OR WAIT 15 SECS
Insurers are no longer shy about letting members comment on care experiences
A FEW YEARS AGO, the idea that patients could anonymously post physician ratings on the internet had the medical community in an uproar. That's beginning to change now as stakeholders recognize consumers' growing interest in having more provider data in order to make smart decisions.
The threats "made insurers a little shy about getting involved in the first generation of these rating sites," says Jane Sarasohn-Kahn, a healthcare economist and management consultant with THINK-Health.

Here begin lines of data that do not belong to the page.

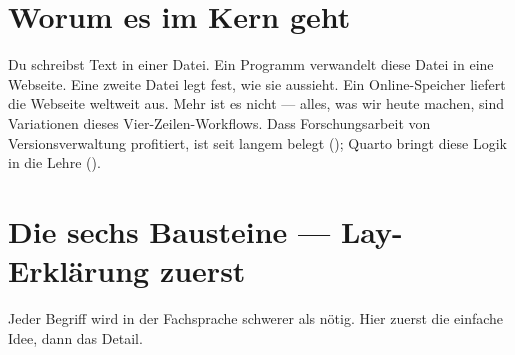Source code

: \documentclass[
  ngerman,
  a4paper,
  DIV=11]{scrreprt}
\begin{document}
\section{Worum es im Kern geht}\label{worum-es-im-kern-geht}

Du schreibst Text in einer Datei. Ein Programm verwandelt diese Datei in
eine Webseite. Eine zweite Datei legt fest, wie sie aussieht. Ein
Online-Speicher liefert die Webseite weltweit aus. Mehr ist es nicht ---
alles, was wir heute machen, sind Variationen dieses
Vier-Zeilen-Workflows. Dass Forschungsarbeit von Versionsverwaltung
profitiert, ist seit langem belegt (); Quarto bringt diese Logik in die Lehre
().

\section{Die sechs Bausteine --- Lay-Erklärung
zuerst}\label{die-sechs-bausteine-lay-erkluxe4rung-zuerst}

Jeder Begriff wird in der Fachsprache schwerer als nötig. Hier zuerst
die einfache Idee, dann das Detail.
\end{document}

In October 2006, Regence Blue Cross Blue Shield introduced an online rating tool for its members in Oregon, Idaho, Utah and Washington. So far 46,000 members have posted ratings. Ralph Prows, MD, senior medical director for Regence, admits his plan ruffled a few feathers when it added a nonrestrictive member comment tool online.
"It was controversial," he says. "We went out to talk to providers, and there was great resistance. No one cares more about reputation than physicians. They felt quite vulnerable to the odd comment that someone might make."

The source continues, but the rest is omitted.